Why $\phi \lor \neg \phi $ is not allowed in intuitionistic logic?

Question

Why is $\phi \lor \neg\phi$ not allowed in intuitionistic logic? My professor said this was because intuitionistic logic must have concrete construction.

Further, why is it not possible to write a truth table in intuitionistic logic?

Answer 1

Intuitionistic logic does not consider $\phi\lor\neg\phi$ to be universally valid because that's the way "intuitionistic logic" is defined.

The word "intuitionistic" refers to the intuitionists, a grouping of mathematicians who in the first part of the 1900s made up one side of a Great Controversy about what should be considered a valid proof. Among the arguments they didn't accept were ones of the form

Either $\phi$ is true or it is not. We don't know which, but in each of those cases $\psi$ must be true, so $\psi$ is definitely true.

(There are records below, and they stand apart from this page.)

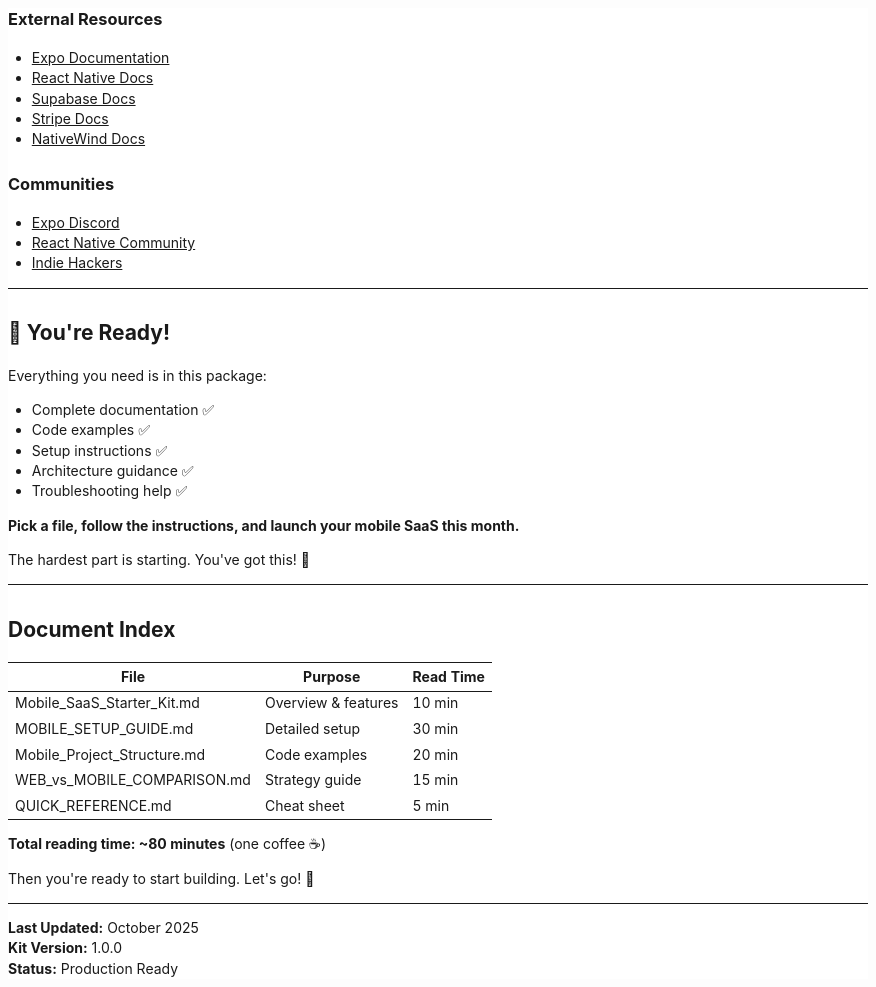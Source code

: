 ### External Resources
- [Expo Documentation](https://docs.expo.dev)
- [React Native Docs](https://reactnative.dev)
- [Supabase Docs](https://supabase.com/docs)
- [Stripe Docs](https://stripe.com/docs)
- [NativeWind Docs](https://www.nativewind.dev)

### Communities
- [Expo Discord](https://discord.gg/expo)
- [React Native Community](https://www.react-native.community)
- [Indie Hackers](https://www.indiehackers.com)

---

## 🎉 You're Ready!

Everything you need is in this package:
- Complete documentation ✅
- Code examples ✅
- Setup instructions ✅
- Architecture guidance ✅
- Troubleshooting help ✅

**Pick a file, follow the instructions, and launch your mobile SaaS this month.**

The hardest part is starting. You've got this! 🚀

---

## Document Index

| File | Purpose | Read Time |
|------|---------|-----------|
| Mobile_SaaS_Starter_Kit.md | Overview & features | 10 min |
| MOBILE_SETUP_GUIDE.md | Detailed setup | 30 min |
| Mobile_Project_Structure.md | Code examples | 20 min |
| WEB_vs_MOBILE_COMPARISON.md | Strategy guide | 15 min |
| QUICK_REFERENCE.md | Cheat sheet | 5 min |

**Total reading time: ~80 minutes** (one coffee ☕)

Then you're ready to start building. Let's go! 🚀

---

**Last Updated:** October 2025  
**Kit Version:** 1.0.0  
**Status:** Production Ready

What we call "intuitionistic logic" today is, however, not the work of the intuitionists themselves. On the contrary the most prominent intuitionists tended to vehemently deny that the validity of an argument could be reduced to a system of rigid rules -- they appealed instead to the mathematician's intuition, hence the name. The system taught in modern textbooks is later workers' attempt to nevertheless find a formal definition that would align more-or-less with what the intuitionists were known to consider good proofs.

So arguably "the reason" why intuitionistic logic doesn't allow the law of excluded middle is simply that it is designed to mimic the opinions of Brouwer and his followers, who did not accept arguments of the above form.

From a modern perspective one might say that intuitionistic logic is by definition the study of what is still provable if one excludes appeals to the law of excluded middle (or other principles that turn out to be equivalent to it).

Even more, though, intuitionistic logic is well suited for expressing arguments in a style where proving something exists also provides an algorithm for constructing it. (The logic is only one part of this program; one also needs to choose one's axioms so they correspond to meaningful "constructive" steps). This is of importance in computer science and allied fields of mathematics, which is a main reason intuitionistic logic is still being studied as more than a technical curiosity.

It so turns out that the resulting notion of provability cannot be described using truth tables in the simple way classical propositional logic can. This is not a design goal, however -- it's just what happens to follow from the set of proof rules we're studying.